- Task goal: Determine the number of lines in the data below that hold "await"; give nothing but that number.

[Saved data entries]
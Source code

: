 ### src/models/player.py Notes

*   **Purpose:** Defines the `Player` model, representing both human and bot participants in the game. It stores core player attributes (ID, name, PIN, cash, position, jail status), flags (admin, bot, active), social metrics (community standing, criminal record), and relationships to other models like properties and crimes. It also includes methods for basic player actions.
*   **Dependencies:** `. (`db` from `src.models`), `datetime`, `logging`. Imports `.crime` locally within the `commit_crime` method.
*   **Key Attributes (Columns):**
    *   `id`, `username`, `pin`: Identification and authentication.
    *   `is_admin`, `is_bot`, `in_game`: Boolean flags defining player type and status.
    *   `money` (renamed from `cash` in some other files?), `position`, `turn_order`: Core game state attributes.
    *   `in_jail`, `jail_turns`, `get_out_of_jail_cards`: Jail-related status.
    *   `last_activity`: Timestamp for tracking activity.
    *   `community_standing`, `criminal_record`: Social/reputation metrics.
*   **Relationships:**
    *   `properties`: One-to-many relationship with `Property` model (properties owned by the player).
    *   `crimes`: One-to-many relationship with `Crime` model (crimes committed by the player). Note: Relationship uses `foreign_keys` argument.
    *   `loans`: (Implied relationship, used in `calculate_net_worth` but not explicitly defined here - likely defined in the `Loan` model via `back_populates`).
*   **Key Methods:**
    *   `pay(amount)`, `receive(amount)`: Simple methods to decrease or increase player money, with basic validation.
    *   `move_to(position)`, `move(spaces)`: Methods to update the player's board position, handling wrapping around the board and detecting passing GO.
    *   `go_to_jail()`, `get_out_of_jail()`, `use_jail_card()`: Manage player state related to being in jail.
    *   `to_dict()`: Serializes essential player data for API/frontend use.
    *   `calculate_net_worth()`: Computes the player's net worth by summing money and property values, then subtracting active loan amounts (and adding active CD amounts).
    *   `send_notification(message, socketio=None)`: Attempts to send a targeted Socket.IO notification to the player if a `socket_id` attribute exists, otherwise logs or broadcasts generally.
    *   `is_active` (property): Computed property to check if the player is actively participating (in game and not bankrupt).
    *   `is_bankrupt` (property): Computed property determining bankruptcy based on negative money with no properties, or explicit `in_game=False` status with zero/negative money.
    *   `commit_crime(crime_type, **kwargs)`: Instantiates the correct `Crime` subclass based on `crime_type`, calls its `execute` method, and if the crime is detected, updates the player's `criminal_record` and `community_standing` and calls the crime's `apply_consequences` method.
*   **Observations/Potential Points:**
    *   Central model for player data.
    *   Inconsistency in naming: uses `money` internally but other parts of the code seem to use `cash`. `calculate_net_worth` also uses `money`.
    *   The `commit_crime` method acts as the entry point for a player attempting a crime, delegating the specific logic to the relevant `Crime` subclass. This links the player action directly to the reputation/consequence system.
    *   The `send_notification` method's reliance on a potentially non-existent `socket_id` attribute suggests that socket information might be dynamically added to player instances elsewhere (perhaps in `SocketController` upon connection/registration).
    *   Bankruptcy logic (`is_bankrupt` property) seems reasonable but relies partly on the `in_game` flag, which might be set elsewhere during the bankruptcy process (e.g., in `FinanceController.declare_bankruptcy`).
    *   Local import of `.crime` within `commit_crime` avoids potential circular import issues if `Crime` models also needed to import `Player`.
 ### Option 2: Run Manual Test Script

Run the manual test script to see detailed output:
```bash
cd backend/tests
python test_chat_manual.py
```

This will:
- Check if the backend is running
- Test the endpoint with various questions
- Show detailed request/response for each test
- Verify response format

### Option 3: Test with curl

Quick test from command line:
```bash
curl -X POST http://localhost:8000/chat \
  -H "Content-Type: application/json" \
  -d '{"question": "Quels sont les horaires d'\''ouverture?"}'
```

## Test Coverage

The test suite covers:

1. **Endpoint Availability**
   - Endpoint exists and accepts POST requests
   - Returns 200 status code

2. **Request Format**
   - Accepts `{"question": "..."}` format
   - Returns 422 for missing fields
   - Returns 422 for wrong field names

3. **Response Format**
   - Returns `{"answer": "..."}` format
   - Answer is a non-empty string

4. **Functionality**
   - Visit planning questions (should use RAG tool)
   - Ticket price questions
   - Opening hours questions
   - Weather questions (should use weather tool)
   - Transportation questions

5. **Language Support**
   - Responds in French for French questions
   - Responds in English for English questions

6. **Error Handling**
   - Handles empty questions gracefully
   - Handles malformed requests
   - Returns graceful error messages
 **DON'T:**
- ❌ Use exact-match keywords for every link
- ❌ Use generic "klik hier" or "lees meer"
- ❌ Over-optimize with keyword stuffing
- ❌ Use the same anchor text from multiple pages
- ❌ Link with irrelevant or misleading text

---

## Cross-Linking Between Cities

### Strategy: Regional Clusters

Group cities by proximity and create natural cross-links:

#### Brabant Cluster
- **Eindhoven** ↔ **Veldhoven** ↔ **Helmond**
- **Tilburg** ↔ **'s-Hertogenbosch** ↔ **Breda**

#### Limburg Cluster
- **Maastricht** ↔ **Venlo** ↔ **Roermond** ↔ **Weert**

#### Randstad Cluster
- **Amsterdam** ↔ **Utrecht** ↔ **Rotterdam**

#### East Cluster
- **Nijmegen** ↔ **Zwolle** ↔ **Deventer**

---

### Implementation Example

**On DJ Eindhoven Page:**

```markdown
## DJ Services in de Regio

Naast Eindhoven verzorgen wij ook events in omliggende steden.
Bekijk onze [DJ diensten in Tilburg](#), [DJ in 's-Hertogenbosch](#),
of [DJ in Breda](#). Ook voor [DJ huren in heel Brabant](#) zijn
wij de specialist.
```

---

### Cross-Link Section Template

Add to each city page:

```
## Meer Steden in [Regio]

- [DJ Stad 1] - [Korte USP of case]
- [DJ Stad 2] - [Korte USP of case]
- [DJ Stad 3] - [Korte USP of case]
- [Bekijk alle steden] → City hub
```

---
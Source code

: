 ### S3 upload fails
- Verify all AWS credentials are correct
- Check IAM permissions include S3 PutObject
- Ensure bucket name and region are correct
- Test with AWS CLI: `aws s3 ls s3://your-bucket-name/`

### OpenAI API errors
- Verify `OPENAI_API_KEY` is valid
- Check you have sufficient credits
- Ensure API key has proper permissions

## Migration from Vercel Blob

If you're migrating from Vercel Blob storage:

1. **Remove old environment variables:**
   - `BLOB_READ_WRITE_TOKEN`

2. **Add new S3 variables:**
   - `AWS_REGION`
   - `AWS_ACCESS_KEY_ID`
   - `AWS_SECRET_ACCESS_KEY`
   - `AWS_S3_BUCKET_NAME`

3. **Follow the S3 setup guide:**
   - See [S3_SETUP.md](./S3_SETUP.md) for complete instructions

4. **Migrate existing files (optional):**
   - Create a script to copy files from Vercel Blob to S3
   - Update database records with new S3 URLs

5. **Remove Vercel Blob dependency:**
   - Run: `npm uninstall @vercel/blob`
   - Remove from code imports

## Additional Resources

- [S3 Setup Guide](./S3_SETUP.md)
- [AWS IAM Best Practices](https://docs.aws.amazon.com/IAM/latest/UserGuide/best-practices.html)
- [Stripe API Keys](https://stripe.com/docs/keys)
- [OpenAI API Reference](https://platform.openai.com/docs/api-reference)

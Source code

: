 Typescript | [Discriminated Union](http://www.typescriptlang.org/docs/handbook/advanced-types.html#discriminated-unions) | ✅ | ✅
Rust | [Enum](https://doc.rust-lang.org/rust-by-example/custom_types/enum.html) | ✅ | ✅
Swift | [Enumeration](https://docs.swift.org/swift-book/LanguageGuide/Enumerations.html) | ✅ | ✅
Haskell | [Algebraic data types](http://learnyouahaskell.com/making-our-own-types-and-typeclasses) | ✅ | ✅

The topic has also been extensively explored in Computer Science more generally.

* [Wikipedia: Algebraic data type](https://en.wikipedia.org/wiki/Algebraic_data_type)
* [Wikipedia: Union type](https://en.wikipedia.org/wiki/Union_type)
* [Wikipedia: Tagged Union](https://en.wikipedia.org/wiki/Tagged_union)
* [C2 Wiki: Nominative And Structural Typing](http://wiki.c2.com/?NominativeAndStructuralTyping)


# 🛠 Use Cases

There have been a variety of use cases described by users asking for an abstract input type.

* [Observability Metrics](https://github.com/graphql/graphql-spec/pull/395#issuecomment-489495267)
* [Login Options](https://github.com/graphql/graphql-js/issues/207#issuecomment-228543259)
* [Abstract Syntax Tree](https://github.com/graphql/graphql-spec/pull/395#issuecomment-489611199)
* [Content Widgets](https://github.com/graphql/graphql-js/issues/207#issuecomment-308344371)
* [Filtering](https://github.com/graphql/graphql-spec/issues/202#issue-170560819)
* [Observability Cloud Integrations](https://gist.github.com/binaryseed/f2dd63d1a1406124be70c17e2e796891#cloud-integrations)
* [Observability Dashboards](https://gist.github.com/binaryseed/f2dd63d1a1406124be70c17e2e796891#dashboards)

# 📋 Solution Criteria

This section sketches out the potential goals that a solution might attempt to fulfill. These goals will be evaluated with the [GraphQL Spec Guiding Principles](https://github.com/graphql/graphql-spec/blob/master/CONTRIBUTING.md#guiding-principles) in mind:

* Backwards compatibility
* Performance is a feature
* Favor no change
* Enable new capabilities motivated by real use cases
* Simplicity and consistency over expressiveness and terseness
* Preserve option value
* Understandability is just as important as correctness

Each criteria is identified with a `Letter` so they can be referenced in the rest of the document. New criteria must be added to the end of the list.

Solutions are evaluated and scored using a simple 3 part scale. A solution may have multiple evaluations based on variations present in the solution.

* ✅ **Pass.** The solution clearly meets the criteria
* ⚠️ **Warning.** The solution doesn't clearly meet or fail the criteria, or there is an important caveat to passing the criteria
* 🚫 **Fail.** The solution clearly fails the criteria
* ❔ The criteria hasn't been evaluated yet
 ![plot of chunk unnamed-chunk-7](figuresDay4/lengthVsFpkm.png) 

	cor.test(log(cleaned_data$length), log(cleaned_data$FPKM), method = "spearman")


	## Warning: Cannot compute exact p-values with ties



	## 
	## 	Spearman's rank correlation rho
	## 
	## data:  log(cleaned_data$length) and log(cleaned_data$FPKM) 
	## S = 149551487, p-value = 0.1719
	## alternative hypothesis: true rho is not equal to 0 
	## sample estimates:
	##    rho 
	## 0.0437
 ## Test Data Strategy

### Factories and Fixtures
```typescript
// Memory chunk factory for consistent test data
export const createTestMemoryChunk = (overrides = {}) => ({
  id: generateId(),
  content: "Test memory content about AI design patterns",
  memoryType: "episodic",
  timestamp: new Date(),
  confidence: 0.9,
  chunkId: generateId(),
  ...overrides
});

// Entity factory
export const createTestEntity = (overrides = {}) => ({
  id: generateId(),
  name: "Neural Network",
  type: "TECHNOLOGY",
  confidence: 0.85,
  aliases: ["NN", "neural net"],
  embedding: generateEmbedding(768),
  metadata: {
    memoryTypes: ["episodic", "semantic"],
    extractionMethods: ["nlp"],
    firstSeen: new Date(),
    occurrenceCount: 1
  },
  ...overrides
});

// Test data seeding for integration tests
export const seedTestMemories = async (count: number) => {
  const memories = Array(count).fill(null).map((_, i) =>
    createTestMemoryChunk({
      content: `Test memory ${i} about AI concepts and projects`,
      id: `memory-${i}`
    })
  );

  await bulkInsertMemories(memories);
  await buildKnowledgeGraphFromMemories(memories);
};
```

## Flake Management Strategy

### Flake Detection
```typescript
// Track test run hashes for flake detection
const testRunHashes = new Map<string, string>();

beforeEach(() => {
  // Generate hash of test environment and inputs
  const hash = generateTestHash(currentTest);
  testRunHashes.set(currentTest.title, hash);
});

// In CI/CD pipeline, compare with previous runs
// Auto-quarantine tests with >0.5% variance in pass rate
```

- Exercise response: 2